### AIM OF THE EXERCISE
Using the listing below, return every line that includes "status".

### DATA TO PROCESS
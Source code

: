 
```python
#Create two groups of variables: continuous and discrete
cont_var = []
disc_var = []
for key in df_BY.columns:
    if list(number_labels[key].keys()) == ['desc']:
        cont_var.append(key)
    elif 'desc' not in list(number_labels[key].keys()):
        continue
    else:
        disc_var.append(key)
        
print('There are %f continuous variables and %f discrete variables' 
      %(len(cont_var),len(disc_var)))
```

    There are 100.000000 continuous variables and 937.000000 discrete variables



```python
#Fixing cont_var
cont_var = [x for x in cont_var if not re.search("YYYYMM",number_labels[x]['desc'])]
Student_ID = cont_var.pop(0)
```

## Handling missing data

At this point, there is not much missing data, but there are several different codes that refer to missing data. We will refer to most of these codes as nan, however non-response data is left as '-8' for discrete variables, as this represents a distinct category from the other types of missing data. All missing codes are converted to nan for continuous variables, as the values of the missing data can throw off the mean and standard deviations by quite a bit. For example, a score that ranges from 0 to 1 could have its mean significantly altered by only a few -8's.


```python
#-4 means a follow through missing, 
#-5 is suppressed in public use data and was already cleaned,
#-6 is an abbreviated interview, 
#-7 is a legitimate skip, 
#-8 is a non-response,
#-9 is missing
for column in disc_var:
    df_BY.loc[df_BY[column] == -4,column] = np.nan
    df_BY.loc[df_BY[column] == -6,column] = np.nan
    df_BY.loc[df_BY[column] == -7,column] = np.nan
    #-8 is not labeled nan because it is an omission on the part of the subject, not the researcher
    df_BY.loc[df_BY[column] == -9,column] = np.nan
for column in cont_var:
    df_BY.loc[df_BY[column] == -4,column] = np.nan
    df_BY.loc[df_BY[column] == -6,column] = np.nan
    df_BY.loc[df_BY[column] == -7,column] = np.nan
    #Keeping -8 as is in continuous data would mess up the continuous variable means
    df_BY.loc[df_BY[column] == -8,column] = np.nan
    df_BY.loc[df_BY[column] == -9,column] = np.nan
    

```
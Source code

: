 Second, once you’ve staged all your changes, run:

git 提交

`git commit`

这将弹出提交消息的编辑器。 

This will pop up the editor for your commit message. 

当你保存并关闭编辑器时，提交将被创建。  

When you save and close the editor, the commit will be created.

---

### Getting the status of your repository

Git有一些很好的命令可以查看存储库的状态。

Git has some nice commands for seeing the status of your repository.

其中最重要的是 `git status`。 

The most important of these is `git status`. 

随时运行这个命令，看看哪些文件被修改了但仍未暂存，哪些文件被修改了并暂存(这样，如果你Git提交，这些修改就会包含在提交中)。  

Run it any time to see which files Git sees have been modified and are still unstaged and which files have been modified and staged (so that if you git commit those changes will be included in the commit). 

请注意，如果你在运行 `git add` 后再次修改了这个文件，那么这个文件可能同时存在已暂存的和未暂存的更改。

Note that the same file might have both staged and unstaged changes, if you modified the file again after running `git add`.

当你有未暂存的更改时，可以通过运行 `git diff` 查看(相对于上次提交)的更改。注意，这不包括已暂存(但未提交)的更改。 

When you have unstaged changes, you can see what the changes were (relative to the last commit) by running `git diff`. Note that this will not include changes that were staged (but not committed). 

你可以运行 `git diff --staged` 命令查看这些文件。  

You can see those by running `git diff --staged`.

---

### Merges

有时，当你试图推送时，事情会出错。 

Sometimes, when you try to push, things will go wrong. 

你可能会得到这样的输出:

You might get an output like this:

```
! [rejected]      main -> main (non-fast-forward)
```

==

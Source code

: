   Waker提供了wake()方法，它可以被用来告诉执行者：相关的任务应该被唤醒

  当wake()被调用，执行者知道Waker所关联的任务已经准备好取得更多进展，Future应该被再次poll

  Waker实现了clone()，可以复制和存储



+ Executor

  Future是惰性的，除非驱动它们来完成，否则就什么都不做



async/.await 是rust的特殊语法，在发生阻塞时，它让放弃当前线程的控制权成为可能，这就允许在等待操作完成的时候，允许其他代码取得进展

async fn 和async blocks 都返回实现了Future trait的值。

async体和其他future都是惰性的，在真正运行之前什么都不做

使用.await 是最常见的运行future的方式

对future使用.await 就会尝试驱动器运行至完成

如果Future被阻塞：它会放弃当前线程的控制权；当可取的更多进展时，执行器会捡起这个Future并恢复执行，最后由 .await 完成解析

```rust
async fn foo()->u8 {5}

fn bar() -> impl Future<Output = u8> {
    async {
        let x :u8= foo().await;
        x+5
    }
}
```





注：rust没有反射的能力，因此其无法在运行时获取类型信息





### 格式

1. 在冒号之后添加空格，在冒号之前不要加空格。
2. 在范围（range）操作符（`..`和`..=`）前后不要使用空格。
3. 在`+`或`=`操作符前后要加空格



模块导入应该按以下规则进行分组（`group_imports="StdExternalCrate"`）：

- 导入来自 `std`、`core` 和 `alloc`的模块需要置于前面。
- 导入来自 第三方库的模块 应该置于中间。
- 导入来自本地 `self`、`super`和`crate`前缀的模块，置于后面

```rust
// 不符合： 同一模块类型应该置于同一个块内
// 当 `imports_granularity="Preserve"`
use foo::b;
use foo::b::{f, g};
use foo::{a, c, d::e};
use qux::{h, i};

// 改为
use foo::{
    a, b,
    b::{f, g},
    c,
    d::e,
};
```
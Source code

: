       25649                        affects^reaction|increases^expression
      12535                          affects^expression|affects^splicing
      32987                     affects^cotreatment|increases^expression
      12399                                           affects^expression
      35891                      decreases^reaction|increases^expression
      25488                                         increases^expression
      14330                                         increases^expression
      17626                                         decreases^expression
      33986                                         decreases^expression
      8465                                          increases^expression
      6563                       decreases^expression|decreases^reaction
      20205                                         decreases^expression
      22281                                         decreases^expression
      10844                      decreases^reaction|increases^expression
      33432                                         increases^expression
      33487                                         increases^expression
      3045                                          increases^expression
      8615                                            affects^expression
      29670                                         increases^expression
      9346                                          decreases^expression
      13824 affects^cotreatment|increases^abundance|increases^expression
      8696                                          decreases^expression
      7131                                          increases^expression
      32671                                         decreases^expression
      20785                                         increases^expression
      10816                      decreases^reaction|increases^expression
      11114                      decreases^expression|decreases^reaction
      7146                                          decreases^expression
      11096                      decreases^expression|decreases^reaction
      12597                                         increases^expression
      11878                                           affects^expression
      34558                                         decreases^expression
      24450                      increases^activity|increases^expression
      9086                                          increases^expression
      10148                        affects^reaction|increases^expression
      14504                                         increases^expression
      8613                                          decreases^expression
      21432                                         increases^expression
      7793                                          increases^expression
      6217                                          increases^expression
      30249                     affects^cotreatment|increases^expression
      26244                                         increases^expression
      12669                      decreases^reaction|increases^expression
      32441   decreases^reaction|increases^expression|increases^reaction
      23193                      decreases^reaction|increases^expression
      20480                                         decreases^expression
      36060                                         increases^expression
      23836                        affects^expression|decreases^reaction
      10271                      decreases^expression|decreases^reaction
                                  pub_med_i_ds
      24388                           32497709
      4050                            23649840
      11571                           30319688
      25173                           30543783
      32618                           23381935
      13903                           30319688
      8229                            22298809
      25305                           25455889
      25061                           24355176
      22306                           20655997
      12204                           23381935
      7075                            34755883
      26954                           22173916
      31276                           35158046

---

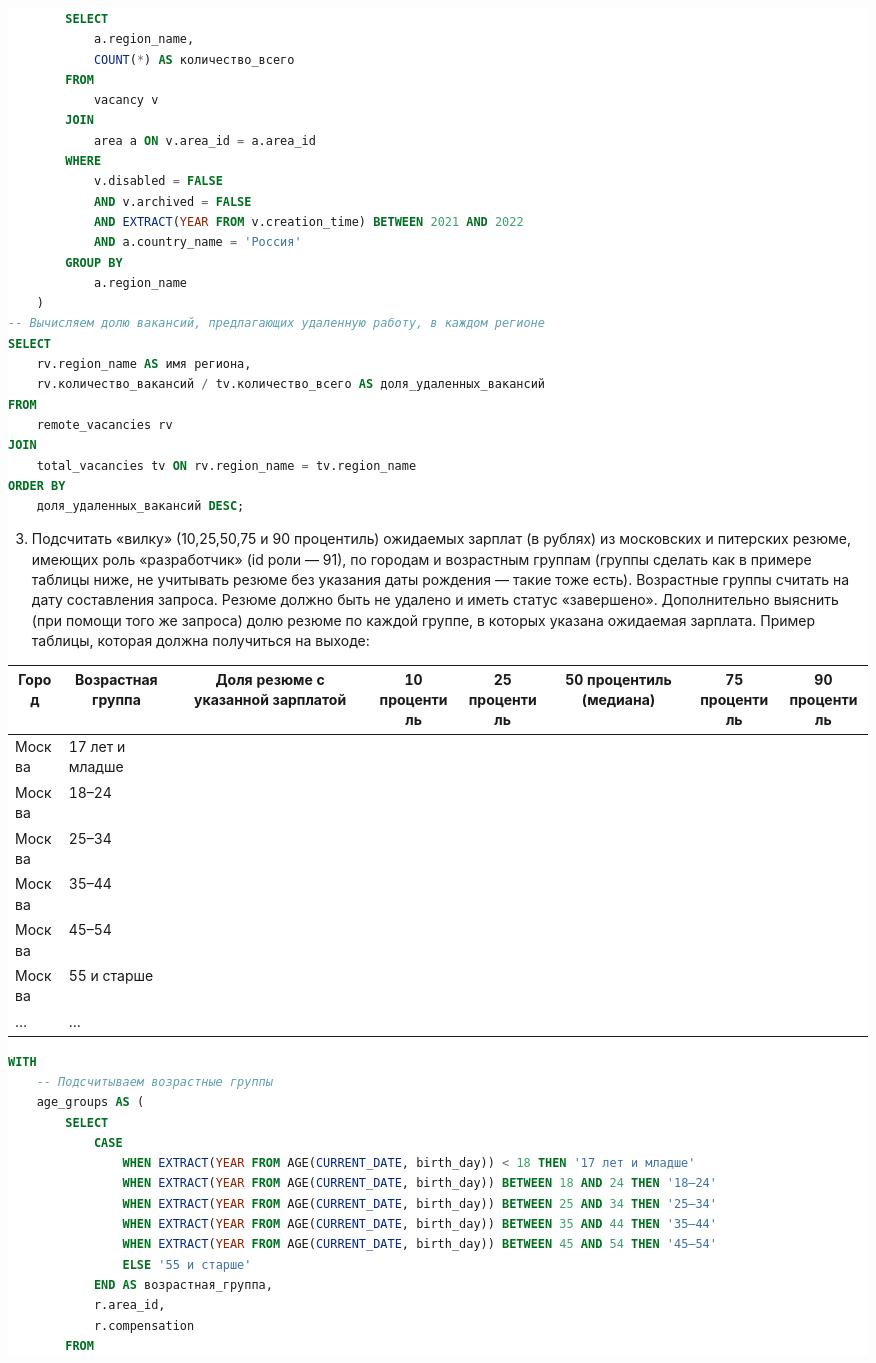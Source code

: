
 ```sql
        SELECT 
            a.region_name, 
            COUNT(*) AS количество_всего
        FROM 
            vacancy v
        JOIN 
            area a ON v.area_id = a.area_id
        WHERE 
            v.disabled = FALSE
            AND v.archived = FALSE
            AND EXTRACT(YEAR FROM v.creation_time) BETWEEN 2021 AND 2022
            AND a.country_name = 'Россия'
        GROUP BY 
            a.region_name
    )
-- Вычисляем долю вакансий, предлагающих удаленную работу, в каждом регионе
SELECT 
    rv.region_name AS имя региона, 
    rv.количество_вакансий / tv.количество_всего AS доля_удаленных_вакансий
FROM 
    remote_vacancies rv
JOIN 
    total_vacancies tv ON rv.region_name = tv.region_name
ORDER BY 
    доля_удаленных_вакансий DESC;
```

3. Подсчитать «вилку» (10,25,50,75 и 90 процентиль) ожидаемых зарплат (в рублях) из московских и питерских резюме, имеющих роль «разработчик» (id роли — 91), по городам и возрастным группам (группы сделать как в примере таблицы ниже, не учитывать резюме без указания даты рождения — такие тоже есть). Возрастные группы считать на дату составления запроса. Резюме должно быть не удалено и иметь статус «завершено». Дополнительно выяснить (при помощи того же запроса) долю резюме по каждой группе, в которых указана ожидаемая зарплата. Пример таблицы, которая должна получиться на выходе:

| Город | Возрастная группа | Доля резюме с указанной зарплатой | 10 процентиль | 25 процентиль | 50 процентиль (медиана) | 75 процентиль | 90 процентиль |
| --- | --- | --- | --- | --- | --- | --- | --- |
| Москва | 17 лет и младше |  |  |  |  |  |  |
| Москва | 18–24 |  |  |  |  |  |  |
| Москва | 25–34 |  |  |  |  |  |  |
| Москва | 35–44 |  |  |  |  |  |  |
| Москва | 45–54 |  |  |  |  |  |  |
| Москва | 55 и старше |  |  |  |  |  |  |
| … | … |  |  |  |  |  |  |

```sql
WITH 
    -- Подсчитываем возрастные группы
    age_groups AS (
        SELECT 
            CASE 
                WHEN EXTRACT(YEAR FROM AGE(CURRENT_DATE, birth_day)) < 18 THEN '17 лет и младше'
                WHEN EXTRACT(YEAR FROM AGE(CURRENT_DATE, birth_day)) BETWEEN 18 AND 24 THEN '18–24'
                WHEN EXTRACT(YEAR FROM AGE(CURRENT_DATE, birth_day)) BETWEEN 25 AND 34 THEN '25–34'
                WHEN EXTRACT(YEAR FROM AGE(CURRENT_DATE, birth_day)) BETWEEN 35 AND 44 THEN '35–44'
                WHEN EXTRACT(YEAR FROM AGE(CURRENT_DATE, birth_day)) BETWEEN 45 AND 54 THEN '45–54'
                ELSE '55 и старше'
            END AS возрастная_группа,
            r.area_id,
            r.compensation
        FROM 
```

### EXPECTED ANSWER
### Getting the status of your repository
Git has some nice commands for seeing the status of your repository.
其中最重要的是 `git status`。 
The most important of these is `git status`. 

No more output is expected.